• Collected data:
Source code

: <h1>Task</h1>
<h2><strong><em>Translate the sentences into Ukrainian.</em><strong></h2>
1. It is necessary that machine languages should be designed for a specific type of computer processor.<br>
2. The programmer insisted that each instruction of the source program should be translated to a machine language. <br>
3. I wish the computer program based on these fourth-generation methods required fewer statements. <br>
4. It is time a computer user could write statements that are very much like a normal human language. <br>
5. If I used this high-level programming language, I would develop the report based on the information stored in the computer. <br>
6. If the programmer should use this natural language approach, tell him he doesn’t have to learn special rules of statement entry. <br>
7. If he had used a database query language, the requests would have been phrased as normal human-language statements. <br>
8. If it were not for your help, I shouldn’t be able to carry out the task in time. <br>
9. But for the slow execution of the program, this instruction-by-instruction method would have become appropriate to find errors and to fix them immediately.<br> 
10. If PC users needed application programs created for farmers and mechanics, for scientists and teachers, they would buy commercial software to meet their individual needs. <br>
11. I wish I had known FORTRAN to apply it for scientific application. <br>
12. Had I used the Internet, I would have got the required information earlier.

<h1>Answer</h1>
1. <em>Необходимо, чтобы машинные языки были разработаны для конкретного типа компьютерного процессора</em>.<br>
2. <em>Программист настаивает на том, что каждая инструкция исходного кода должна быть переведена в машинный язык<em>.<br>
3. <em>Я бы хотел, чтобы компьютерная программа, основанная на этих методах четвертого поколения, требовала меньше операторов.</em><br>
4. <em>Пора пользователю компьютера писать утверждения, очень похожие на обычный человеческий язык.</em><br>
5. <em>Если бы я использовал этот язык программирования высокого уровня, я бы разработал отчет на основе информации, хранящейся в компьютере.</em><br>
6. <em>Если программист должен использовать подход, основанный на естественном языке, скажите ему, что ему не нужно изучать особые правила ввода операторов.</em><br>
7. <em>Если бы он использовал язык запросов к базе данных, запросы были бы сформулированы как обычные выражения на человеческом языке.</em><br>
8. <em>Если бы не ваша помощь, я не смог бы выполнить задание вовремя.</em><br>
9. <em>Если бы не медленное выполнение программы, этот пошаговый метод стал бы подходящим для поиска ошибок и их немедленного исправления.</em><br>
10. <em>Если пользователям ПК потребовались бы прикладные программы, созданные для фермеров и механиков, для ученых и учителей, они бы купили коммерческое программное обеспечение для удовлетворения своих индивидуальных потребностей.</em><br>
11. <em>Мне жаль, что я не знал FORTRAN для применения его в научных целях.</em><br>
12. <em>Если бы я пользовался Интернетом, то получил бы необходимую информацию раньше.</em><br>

• Task brief: Reproduce every line of the entries above, unchanged, from the very first one down to and including the line containing "6. If the programmer".

• Response to this exercise:
Source code

: <h1>Task</h1>
<h2><strong><em>Translate the sentences into Ukrainian.</em><strong></h2>
1. It is necessary that machine languages should be designed for a specific type of computer processor.<br>
2. The programmer insisted that each instruction of the source program should be translated to a machine language. <br>
3. I wish the computer program based on these fourth-generation methods required fewer statements. <br>
4. It is time a computer user could write statements that are very much like a normal human language. <br>
5. If I used this high-level programming language, I would develop the report based on the information stored in the computer. <br>
6. If the programmer should use this natural language approach, tell him he doesn’t have to learn special rules of statement entry. <br>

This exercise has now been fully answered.